#### [ABOUT THIS EXERCISE]
Take the entries below and print, exactly, the stretch from the line containing "JDialog dialog = new JDialog();" through the line containing "String category = (String)", both included.

#### [EXTRACTED INFORMATION]

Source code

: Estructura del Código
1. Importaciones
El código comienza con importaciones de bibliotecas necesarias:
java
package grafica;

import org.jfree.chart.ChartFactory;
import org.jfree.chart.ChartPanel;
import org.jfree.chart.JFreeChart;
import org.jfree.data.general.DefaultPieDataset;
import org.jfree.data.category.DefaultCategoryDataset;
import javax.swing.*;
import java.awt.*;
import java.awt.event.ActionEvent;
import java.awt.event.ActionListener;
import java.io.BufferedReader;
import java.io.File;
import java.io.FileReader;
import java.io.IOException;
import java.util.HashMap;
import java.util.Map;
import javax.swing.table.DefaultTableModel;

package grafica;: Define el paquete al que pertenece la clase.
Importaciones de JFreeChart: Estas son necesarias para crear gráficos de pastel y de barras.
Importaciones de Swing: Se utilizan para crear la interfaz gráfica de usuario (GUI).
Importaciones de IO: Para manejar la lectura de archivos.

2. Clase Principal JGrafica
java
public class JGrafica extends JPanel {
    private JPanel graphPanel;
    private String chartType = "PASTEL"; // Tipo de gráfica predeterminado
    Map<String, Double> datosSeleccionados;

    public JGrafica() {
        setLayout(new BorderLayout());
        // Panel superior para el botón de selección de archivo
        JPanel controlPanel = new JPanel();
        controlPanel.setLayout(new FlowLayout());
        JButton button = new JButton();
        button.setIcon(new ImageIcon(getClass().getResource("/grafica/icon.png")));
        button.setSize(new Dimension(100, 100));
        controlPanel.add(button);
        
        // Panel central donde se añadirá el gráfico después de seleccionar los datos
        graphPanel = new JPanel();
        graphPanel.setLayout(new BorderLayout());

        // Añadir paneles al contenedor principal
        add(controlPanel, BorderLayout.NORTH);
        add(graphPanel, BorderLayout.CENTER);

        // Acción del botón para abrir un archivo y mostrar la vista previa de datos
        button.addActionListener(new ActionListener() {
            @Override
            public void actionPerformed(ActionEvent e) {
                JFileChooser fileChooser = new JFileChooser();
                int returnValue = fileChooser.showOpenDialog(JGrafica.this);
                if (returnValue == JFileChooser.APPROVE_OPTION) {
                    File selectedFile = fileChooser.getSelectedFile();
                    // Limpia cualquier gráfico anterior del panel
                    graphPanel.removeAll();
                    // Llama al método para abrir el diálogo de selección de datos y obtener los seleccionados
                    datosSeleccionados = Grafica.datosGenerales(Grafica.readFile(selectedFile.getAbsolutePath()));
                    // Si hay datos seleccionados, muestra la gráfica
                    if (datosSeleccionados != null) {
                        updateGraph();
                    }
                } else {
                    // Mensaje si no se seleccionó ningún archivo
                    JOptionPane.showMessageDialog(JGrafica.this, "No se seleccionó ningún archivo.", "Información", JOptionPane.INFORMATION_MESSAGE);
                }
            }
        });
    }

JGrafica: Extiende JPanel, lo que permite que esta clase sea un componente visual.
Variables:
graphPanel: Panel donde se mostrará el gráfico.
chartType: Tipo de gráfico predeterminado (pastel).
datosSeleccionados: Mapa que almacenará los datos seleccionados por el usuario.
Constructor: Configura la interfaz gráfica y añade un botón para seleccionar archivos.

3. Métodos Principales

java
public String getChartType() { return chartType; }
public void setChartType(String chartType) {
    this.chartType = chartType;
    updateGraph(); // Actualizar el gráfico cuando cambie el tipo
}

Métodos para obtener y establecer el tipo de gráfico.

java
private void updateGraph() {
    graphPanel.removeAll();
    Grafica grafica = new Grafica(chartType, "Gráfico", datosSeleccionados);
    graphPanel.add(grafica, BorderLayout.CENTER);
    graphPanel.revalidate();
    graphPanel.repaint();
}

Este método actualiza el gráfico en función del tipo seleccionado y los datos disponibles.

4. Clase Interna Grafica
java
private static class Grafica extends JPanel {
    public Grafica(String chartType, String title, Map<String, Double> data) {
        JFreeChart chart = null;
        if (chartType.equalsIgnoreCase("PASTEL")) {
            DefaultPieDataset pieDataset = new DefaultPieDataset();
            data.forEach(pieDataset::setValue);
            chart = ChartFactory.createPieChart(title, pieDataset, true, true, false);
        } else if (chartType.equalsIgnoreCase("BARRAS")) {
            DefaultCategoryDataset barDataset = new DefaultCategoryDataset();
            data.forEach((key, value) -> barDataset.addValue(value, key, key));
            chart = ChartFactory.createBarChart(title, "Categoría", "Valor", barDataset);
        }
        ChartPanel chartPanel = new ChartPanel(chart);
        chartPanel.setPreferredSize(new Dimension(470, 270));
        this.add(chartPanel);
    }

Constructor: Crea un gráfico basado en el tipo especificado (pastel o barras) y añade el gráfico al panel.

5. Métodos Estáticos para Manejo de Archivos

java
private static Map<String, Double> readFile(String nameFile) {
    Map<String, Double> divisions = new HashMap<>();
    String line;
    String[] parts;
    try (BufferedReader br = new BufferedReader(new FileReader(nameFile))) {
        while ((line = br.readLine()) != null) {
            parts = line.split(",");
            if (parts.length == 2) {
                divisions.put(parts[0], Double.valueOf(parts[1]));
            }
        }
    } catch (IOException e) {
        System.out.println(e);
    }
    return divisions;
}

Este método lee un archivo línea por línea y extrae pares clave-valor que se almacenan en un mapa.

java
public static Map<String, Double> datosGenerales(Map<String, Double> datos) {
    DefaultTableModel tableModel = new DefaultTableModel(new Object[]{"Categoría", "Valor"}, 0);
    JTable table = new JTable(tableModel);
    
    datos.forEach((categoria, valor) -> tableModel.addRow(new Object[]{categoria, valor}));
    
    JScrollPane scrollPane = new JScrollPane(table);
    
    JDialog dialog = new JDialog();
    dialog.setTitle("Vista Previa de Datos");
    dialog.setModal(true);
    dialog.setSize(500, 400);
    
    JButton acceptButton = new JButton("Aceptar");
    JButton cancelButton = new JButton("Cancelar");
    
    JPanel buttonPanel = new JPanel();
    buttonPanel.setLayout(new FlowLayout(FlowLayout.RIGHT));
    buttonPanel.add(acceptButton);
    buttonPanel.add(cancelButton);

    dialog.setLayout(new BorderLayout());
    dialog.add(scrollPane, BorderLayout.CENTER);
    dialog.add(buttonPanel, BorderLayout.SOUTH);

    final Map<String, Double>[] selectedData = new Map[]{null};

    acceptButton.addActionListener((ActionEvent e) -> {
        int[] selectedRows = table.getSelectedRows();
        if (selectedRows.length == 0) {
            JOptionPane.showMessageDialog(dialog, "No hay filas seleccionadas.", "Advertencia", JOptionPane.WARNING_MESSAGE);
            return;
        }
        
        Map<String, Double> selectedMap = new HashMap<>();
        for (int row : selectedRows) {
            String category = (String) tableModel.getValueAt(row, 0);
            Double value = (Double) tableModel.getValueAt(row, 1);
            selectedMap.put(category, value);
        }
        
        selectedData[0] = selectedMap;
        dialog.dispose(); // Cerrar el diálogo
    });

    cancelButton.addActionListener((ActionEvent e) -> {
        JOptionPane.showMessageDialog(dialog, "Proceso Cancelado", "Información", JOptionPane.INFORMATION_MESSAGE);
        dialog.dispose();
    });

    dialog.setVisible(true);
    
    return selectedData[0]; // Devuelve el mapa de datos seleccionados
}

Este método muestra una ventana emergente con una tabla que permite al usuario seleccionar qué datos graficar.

#### [OUTPUT BELOW]
    JDialog dialog = new JDialog();
    dialog.setTitle("Vista Previa de Datos");
    dialog.setModal(true);
    dialog.setSize(500, 400);
    
    JButton acceptButton = new JButton("Aceptar");
    JButton cancelButton = new JButton("Cancelar");
    
    JPanel buttonPanel = new JPanel();
    buttonPanel.setLayout(new FlowLayout(FlowLayout.RIGHT));
    buttonPanel.add(acceptButton);
    buttonPanel.add(cancelButton);

    dialog.setLayout(new BorderLayout());
    dialog.add(scrollPane, BorderLayout.CENTER);
    dialog.add(buttonPanel, BorderLayout.SOUTH);

    final Map<String, Double>[] selectedData = new Map[]{null};

    acceptButton.addActionListener((ActionEvent e) -> {
        int[] selectedRows = table.getSelectedRows();
        if (selectedRows.length == 0) {
            JOptionPane.showMessageDialog(dialog, "No hay filas seleccionadas.", "Advertencia", JOptionPane.WARNING_MESSAGE);
            return;
        }
        
        Map<String, Double> selectedMap = new HashMap<>();
        for (int row : selectedRows) {
            String category = (String) tableModel.getValueAt(row, 0);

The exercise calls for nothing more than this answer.